Task description |
Where the records hold the string "number", show the whole line it sits on.
*** Input data Section Begins ***
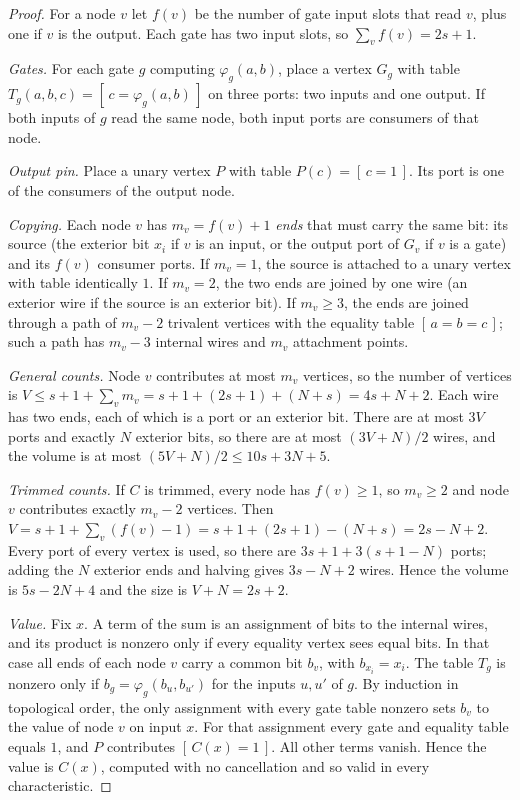 \documentclass[11pt]{article}
\theoremstyle{definition}
\begin{document}
\begin{proof}
For a node $v$ let $f(v)$ be the number of gate input slots that read $v$, plus one if $v$ is the output. Each gate has two input slots, so $\sum_v f(v) = 2s+1$.

\emph{Gates.} For each gate $g$ computing $\varphi_g(a,b)$, place a vertex $G_g$ with table $T_g(a,b,c) = [\,c=\varphi_g(a,b)\,]$ on three ports: two inputs and one output. If both inputs of $g$ read the same node, both input ports are consumers of that node.

\emph{Output pin.} Place a unary vertex $P$ with table $P(c)=[\,c=1\,]$. Its port is one of the consumers of the output node.

\emph{Copying.} Each node $v$ has $m_v = f(v)+1$ \emph{ends} that must carry the same bit: its source (the exterior bit $x_i$ if $v$ is an input, or the output port of $G_v$ if $v$ is a gate) and its $f(v)$ consumer ports. If $m_v=1$, the source is attached to a unary vertex with table identically $1$. If $m_v=2$, the two ends are joined by one wire (an exterior wire if the source is an exterior bit). If $m_v\ge3$, the ends are joined through a path of $m_v-2$ trivalent vertices with the equality table $[\,a=b=c\,]$; such a path has $m_v-3$ internal wires and $m_v$ attachment points.

\emph{General counts.} Node $v$ contributes at most $m_v$ vertices, so the number of vertices is $V\le s+1+\sum_v m_v = s+1+(2s+1)+(N+s) = 4s+N+2$. Each wire has two ends, each of which is a port or an exterior bit. There are at most $3V$ ports and exactly $N$ exterior bits, so there are at most $(3V+N)/2$ wires, and the volume is at most $(5V+N)/2 \le 10s+3N+5$.

\emph{Trimmed counts.} If $C$ is trimmed, every node has $f(v)\ge1$, so $m_v\ge 2$ and node $v$ contributes exactly $m_v-2$ vertices. Then $V = s+1+\sum_v (f(v)-1) = s+1+(2s+1)-(N+s) = 2s-N+2$. Every port of every vertex is used, so there are $3s+1+3(s+1-N)$ ports; adding the $N$ exterior ends and halving gives $3s-N+2$ wires. Hence the volume is $5s-2N+4$ and the size is $V+N=2s+2$.

\emph{Value.} Fix $x$. A term of the sum is an assignment of bits to the internal wires, and its product is nonzero only if every equality vertex sees equal bits. In that case all ends of each node $v$ carry a common bit $b_v$, with $b_{x_i}=x_i$. The table $T_g$ is nonzero only if $b_g=\varphi_g(b_u,b_{u'})$ for the inputs $u,u'$ of $g$. By induction in topological order, the only assignment with every gate table nonzero sets $b_v$ to the value of node $v$ on input $x$. For that assignment every gate and equality table equals $1$, and $P$ contributes $[\,C(x)=1\,]$. All other terms vanish. Hence the value is $C(x)$, computed with no cancellation and so valid in every characteristic.
\end{proof}
\end{document}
*** Input data Section Ends ***
Result for this exercise |
For a node $v$ let $f(v)$ be the number of gate input slots that read $v$, plus one if $v$ is the output. Each gate has two input slots, so $\sum_v f(v) = 2s+1$.
\emph{General counts.} Node $v$ contributes at most $m_v$ vertices, so the number of vertices is $V\le s+1+\sum_v m_v = s+1+(2s+1)+(N+s) = 4s+N+2$. Each wire has two ends, each of which is a port or an exterior bit. There are at most $3V$ ports and exactly $N$ exterior bits, so there are at most $(3V+N)/2$ wires, and the volume is at most $(5V+N)/2 \le 10s+3N+5$.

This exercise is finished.